Dalam empat tahun menjalani masa pingitan Kartini hanya lima kali keluar dari lingkungan rumahnya. Dalam masa pingitannya itu kartini juga dekat dengan dua orang adiknya yakni R.A Roekmini dan R.A Kardinah. 

Karena melihat potensi tiga orang anaknya, Bupati Sosroningrat akhirnya membebaskan tradisi pingitan pada 2 Mei 1898. Kartini akhirnya dibebaskan menikmati kembali dunianya. 

 

Masa penuh harap

Semangat Kartini untuk bersekolah di Belanda masih membara. Peluangnya untuk itu kemudian sedikit terbuka ketika pemerintah kolonial mulai menerapkan politik etis. Politik itu mengharuskan pemerintah untuk menyejahterakan masyarakat jajahan di Hindia Belanda seperti Inggris menyejahterakan jajahannya di India. 

Selain itu gagasan Kartini terkait pendidikan dan emansipasi perempuan mulai menjadi perhatian pemerintah Hindia Belanda. Ketika itu pemerintah Belanda mengutus Direktur Departemen Pendidikan, kerajinan dan agama, J.H Abendanon ke Jepara pada 1900. Tujuannya, untuk menjelaskan rencana pendirian kostschool --sekolah asrama-- untuk gadis-gadis bangsawan. Kartini mendukung rencana tersebut. Pada saat pertemuan itulah asa melanjutkan pendidikan Kartini mulai tumbuh kembali.

Singkat cerita Kartini terus mencari celah agar dirinya bisa bersekolah ke Belanda, hingga sampai ke telinga Van Kol (Anggota Parlemen Belanda). Gagasan Kartini tentang usah memajukan kaum perempuan dan keinginannya belajar ke negeri kincir angin membuat Van Kol berhasil mengusahakan beasiswa untuk Kartini dan adiknya Roekmini.

Namun karena desakan dari berbagai pihak, mulai dari kerabatnya, Kartini membatalkan studinya ke Belanda dan memilih untuk belajar di Batavia untuk menjadi seorang guru seperti yang ia cita-citakan. 

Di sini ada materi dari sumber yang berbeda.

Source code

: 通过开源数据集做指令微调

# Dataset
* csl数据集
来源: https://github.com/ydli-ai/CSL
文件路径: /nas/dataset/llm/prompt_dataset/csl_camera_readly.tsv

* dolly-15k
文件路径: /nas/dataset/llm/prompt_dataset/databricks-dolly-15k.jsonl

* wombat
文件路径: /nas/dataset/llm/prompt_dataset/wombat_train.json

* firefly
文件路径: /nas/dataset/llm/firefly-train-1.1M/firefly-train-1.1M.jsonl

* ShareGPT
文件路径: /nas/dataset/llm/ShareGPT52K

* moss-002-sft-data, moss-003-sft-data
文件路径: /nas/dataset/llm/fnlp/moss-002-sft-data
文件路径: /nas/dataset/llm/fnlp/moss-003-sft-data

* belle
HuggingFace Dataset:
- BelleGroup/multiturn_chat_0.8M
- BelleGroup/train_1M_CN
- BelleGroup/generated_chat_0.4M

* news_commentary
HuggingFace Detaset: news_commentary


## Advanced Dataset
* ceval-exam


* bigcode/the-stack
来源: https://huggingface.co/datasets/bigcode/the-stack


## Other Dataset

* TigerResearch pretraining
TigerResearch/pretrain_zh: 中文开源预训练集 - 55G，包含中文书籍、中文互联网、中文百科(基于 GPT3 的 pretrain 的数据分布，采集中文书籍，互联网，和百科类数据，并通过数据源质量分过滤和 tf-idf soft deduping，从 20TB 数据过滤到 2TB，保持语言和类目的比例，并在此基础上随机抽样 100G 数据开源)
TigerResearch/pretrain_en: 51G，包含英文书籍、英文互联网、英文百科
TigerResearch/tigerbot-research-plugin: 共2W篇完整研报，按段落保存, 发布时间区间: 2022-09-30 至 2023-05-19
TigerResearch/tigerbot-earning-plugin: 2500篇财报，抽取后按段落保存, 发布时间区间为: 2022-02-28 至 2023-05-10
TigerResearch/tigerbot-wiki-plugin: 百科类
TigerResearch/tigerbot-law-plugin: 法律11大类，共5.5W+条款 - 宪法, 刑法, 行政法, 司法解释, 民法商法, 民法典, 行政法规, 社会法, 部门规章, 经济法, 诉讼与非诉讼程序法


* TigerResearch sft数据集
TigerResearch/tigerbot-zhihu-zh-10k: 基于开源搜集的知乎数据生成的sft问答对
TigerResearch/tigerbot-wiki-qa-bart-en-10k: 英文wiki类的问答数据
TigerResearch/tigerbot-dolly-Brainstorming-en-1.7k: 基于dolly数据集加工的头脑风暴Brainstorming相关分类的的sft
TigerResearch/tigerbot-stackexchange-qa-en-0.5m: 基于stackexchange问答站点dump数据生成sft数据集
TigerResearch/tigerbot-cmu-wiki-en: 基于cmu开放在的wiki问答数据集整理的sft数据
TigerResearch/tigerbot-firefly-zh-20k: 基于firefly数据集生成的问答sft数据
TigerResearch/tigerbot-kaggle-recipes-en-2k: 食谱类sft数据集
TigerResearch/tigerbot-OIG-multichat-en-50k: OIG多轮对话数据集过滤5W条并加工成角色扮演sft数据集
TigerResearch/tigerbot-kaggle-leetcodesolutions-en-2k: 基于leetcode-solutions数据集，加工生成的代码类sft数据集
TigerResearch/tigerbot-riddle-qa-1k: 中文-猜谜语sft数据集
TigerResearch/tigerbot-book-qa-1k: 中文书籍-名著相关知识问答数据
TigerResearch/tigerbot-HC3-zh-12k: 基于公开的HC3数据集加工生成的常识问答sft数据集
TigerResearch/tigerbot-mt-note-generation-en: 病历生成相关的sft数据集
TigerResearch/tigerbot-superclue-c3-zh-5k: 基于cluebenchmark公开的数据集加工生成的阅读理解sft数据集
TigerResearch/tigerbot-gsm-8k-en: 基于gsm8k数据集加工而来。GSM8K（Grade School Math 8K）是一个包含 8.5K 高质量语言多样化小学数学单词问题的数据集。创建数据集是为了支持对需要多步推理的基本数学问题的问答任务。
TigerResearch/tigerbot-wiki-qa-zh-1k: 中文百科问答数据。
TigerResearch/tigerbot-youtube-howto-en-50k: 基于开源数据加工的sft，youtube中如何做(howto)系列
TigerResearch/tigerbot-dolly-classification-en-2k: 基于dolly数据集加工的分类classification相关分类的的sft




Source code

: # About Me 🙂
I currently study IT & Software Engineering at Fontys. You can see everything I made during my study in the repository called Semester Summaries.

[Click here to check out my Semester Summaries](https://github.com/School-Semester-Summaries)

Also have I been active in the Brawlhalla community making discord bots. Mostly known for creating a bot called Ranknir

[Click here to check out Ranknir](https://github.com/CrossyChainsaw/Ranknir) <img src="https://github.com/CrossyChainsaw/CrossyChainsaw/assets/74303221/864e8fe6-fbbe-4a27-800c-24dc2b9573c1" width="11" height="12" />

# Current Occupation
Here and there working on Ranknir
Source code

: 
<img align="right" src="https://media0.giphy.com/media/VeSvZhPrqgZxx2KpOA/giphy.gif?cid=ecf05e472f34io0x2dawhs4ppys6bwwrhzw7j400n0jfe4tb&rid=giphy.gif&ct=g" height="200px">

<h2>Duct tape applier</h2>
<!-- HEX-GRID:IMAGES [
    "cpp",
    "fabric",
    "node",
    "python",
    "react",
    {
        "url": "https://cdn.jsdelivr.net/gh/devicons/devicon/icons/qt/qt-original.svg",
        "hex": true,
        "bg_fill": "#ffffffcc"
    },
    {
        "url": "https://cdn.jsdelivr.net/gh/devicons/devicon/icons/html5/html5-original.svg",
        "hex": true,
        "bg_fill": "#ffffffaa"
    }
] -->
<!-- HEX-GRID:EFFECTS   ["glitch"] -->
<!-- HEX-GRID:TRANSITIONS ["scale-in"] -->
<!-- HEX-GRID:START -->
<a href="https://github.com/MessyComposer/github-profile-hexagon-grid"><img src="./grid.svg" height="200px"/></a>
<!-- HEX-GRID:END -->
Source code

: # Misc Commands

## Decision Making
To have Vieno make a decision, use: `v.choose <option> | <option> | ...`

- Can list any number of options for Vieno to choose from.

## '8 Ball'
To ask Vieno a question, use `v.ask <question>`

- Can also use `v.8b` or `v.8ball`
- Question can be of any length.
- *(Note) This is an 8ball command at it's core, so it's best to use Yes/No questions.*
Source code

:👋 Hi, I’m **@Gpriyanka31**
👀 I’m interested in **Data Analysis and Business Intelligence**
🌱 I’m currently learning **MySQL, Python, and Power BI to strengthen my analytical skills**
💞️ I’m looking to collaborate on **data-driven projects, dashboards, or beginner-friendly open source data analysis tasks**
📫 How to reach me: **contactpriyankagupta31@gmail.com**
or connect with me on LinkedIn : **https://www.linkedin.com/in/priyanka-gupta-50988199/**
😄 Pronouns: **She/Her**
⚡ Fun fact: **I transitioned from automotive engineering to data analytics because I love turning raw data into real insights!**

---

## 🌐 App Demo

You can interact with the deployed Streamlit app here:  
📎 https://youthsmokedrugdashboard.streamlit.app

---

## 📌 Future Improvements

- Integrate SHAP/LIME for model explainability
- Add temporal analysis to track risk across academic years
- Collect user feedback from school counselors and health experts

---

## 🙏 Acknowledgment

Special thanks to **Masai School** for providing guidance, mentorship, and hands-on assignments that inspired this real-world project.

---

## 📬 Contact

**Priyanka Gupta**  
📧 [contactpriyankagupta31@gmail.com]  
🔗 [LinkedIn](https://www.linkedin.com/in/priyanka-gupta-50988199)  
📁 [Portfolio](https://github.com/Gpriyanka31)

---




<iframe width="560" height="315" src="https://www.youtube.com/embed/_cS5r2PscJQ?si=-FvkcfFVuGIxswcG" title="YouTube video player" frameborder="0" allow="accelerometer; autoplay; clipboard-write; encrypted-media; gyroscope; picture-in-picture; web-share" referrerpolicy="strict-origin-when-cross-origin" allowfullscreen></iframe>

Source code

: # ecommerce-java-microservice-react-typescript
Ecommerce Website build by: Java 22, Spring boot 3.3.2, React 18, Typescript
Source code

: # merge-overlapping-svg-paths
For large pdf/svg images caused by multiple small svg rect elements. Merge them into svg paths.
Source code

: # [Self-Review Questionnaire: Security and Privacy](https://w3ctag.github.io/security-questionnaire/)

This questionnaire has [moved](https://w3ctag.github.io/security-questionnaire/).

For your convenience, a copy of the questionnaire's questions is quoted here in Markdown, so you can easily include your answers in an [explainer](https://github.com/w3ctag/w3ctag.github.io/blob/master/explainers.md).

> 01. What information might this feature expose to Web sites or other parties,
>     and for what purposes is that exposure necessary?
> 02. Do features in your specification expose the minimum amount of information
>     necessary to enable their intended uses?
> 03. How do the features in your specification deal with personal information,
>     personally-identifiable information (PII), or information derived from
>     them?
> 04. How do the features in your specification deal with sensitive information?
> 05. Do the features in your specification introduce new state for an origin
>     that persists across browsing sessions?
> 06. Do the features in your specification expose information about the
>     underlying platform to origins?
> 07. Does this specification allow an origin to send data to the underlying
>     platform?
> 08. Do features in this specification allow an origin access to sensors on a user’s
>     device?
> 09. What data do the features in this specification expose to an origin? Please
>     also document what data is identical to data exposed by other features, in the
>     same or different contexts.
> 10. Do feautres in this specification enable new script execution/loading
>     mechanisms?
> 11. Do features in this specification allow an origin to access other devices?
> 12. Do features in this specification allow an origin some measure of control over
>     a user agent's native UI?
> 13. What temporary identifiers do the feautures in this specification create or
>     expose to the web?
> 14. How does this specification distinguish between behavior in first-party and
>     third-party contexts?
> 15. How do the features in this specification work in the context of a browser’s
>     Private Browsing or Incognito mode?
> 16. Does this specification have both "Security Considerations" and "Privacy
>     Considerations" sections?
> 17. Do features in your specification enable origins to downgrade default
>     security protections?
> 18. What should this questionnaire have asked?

Beberapa alasannya yakni Kartini khawatir kepergiannya ke Belanda membuat rakyat melupakannya. Ia pun khawatir dengan kondisi kesehatan ayahnya. Dan terakhir, ia ternyata ingin segera merealisasikan impiannya untuk membuka sekolah seperti yang dijanjikan Abendanon. 

Proses persetujuan agar Kartini bisa bersekolah di Batavia ternyata memakan waktu yang lama. Sembari menunggu surat balasan pengajuan pendidikannya, Kartini memutuskan untuk membuka sekolah untuk anak-anak gadis dan mulai beroperasi pada Juni 1903. Sekolah ini menekankan pada pembinaan budi pekerti dan karakter anak, karena itu suasana sekolah diciptakan seperti suasana di rumah.

Masa penantian persetujuan pendidikannya itu semakin terasa panjang ketika Kartini mendapat lamaran Raden Adipati Djojo Adiningrat. Kejadian itu membuat Kartini bimbang. Kendati orang tuanya tidak memaksa Kartini untuk menikah, namun di sisi lain Kartini tidak mau mengecewakan orang tuanya. 

Singkatnya, Kartini menerima lamaran Raden Djojo Adiningrat, dengan syarat suaminya mendukung gagasan dan cita-cita Kartini. Hal itu pun disanggupi oleh sang calon suami, karena dikabarkan Adiningrat memiliki pola pikir yang maju juga. 

Akhirnya, keinginan Kartini untuk belajar di Batavia ia kubur dalam-dalam. Kartini menilai sudah menjadi suratan takdir untuk menjalani garis hidupnya. 

Setelah melahirkan anak pertamanya, Kartini wafat pada 17 September 1904. Ia mengembuskan nafasnya yang terakhir dalam usia yang masih sangat muda yakni 25 tahun. 

Mungkin tak banyak orang yang mampu menfaatkan hak istimewanya sehebat kartini. Sehingga ia mampu menjadi mercusuar tokoh perempuan Indonesia dengan segala kelebihan dan kekurangan dari keadaan yang ada.